Racism and white supremacy are pervasive in obstetric care. Scholars have identified that many of the people identified as early founders of obstetrics and gynecology learned their skills through experimentation, coercion, and abuse of black, brown, and poor birthing people.6 Therefore, in this book, we will avoid using the names of those early experimenters in favor of descriptive terminology, for example, left side lying, or runner’s lunge for the position formerly called by a gynecologist’s name. Additionally, for one hundred years, nurses, midwives, and physicians were taught a system of pelvic classification with the aim of predicting difficult births that was overtly racist, and based only on pseudoscience.7 Therefore, in this book, we recognize that humans and pelvises are dynamic, and there is not one perfect pelvis. Rather, our goal is to help birthing people and birth workers take advantage of the mobility of the pelvis. The interventions and positions shown throughout this book are offered to provide many options in one place, rather than a “one size fits all” approach.
Maternity care practices, providers, and outcomes differ around the world. Many counties have recognized the importance of improving maternal and neonatal care, although progress has been slow.8,9 During the past decade, increasing evidence has pointed to the importance of midwives to improve outcomes. In 2014 the Lancet published a series on midwifery in four papers.10–13 The goal of the series was to correct misunderstandings about the midwifery profession. An important conclusion of the series was that better utilization of midwives could prevent a significant portion of perinatal morbidity, including stillbirth. Many countries are working toward a goal of strengthening their midwifery workforce and increasing access to midwifery care to decrease maternal morbidity and mortality.14 Midwifery care is associated with more spontaneous vaginal birth, less preterm birth, less epidural use, less episiotomy use, fewer instrumental births.15 Currently, we must find the balance between intervention and non-intervention. There is a time and place for both, but around the world more labor interventions are occurring without an improvement in outcomes for pregnant and birthing people and their newborns.

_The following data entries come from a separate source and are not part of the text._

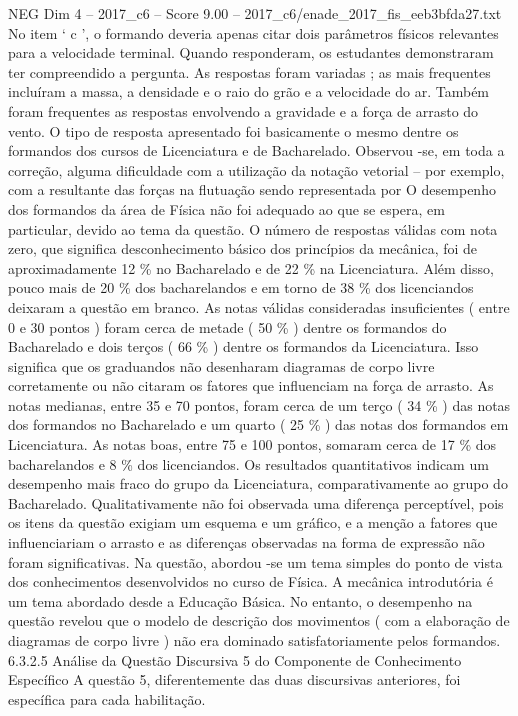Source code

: \begin{textsample}{NEG Dim 4 – 2017\_c6 – Score 9.00 – 2017\_c6/enade\_2017\_fis\_eeb3bfda27.txt}
No item ‘ c ’, o formando deveria apenas citar dois parâmetros físicos relevantes para a velocidade terminal.
Quando responderam, os estudantes demonstraram ter compreendido a pergunta.
As respostas foram variadas ; as mais frequentes incluíram a massa, a densidade e o raio do grão e a velocidade do ar.
Também foram frequentes as respostas envolvendo a gravidade e a força de arrasto do vento.
O tipo de resposta apresentado foi basicamente o mesmo dentre os formandos dos cursos de Licenciatura e de Bacharelado.
Observou -se, em toda a correção, alguma dificuldade com a utilização da notação vetorial – por exemplo, com a resultante das forças na flutuação sendo representada por O desempenho dos formandos da área de Física não foi adequado ao que se espera, em particular, devido ao tema da questão.
O número de respostas válidas com nota zero, que significa desconhecimento básico dos princípios da mecânica, foi de aproximadamente 12 \% no Bacharelado e de 22 \% na Licenciatura.
Além disso, pouco mais de 20 \% dos bacharelandos e em torno de 38 \% dos licenciandos deixaram a questão em branco.
As notas válidas consideradas insuficientes ( entre 0 e 30 pontos ) foram cerca de metade ( 50 \% ) dentre os formandos do Bacharelado e dois terços ( 66 \% ) dentre os formandos da Licenciatura.
Isso significa que os graduandos não desenharam diagramas de corpo livre corretamente ou não citaram os fatores que influenciam na força de arrasto.
As notas medianas, entre 35 e 70 pontos, foram cerca de um terço ( 34 \% ) das notas dos formandos no Bacharelado e um quarto ( 25 \% ) das notas dos formandos em Licenciatura.
As notas boas, entre 75 e 100 pontos, somaram cerca de 17 \% dos bacharelandos e 8 \% dos licenciandos.
Os resultados quantitativos indicam um desempenho mais fraco do grupo da Licenciatura, comparativamente ao grupo do Bacharelado.
Qualitativamente não foi observada uma diferença perceptível, pois os itens da questão exigiam um esquema e um gráfico, e a menção a fatores que influenciariam o arrasto e as diferenças observadas na forma de expressão não foram significativas.
Na questão, abordou -se um tema simples do ponto de vista dos conhecimentos desenvolvidos no curso de Física.
A mecânica introdutória é um tema abordado desde a Educação Básica.
No entanto, o desempenho na questão revelou que o modelo de descrição dos movimentos ( com a elaboração de diagramas de corpo livre ) não era dominado satisfatoriamente pelos formandos. 6.3.2.5 Análise da Questão Discursiva 5 do Componente de Conhecimento Específico A questão 5, diferentemente das duas discursivas anteriores, foi específica para cada habilitação.

\end{textsample}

Depending on healthcare setting, midwifery training and availability, the World Health Organization makes a recommendation for Midwifery Led Continuity of Care models (MLCC).16 MLCC involves care by a midwife or team of midwives during the antenatal, intrapartum, and postpartum period.16 MLCC does not exclude other caregivers from providing care, but rather starts most pregnant people with the midwifery model, and those who need care by other professionals are referred based on their specific needs or conditions. While high-risk pregnant people benefit from the care of an obstetrician, low-risk pregnant people generally benefit from less invasive approaches to care provided by a midwife or family/general physician. Midwifery care is rooted in evidence-based care—a combination of research evidence, clinical experience, and the needs and wishes of the pregnant, laboring, or birthing person.17
May 5 is the International Day of the Midwife; in 2021 the theme of the day was “follow the data and invest in midwives.”14 Midwifery care varies widely by country. In the UK midwives and general practice providers deliver 80% of maternity care while in the United States midwives deliver approximately 10% of maternity care.18,19 In some countries, such as Germany and Japan, there are many more midwives than obstetricians.20 Many countries are working to increase their midwifery workforce, such as India, which has developed the Nurse Practitioner in Midwifery credential and Mexico which started an Initiative to Promote Professional Midwifery in 2015.21,22
The intention of this book is to be widely applicable in many different settings and to many different clinicians and support people, including nurses, midwives, physicians, doulas, and others. The differences in clinicians and their differing approaches to childbirth are reflected in the varying rates of interventions and cesarean births when labor is considered low risk. We hope that this book will offer tools for use in many different settings and situations.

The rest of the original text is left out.